*** Opening Listed records ***
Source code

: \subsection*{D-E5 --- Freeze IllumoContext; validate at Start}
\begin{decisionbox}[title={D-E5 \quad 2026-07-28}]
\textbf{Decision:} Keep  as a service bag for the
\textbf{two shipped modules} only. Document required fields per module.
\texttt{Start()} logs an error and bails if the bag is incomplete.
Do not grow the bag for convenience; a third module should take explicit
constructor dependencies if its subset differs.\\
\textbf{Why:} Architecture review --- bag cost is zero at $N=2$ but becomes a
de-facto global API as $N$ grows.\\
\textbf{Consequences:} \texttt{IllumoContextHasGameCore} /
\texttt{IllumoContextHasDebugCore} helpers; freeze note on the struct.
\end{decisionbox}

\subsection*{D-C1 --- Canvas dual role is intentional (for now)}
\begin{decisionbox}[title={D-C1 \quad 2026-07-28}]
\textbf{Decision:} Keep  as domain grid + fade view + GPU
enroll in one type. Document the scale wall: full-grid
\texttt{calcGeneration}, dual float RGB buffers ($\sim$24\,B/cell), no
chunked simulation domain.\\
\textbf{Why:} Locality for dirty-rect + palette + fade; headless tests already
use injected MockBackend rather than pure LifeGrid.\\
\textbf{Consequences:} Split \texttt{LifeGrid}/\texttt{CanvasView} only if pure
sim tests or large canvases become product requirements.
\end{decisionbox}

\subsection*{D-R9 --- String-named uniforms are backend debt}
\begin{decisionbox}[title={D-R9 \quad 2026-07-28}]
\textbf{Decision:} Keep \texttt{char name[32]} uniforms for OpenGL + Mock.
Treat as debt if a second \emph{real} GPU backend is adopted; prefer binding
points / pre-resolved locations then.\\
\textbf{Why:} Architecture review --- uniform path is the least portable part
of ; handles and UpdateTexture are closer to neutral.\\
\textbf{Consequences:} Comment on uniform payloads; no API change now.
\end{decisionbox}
*** Closing Listed records ***
*** Opening Listed records ***
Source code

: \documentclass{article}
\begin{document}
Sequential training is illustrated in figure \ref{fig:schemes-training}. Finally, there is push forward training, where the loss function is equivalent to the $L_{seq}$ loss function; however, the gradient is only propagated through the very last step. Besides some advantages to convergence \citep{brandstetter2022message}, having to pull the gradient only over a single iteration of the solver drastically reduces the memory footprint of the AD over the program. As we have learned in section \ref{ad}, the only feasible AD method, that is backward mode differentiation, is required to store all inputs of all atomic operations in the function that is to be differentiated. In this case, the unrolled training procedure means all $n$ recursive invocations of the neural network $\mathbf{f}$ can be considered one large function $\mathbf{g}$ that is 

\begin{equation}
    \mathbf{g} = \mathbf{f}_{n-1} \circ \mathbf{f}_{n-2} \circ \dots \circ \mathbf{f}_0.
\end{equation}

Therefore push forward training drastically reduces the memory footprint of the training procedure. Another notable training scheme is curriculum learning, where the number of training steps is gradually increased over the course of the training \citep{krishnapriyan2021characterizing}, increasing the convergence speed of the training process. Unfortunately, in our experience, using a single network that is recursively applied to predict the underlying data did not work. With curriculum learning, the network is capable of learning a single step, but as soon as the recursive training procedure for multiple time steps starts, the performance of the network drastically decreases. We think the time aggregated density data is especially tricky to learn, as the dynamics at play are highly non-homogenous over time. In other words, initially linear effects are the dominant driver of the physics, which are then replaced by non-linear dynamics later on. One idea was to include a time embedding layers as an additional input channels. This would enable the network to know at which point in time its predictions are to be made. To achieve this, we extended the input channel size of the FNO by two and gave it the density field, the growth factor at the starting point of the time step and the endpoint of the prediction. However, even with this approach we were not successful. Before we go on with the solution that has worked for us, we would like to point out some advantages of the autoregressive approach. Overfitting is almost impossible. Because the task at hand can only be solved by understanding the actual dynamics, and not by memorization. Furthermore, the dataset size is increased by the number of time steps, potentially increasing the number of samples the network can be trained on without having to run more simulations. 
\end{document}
*** Closing Listed records ***
- Work order: Where in the entries does the word "module" occur? Copy out each line that has it.

- Result of the task:
\textbf{two shipped modules} only. Document required fields per module.
Do not grow the bag for convenience; a third module should take explicit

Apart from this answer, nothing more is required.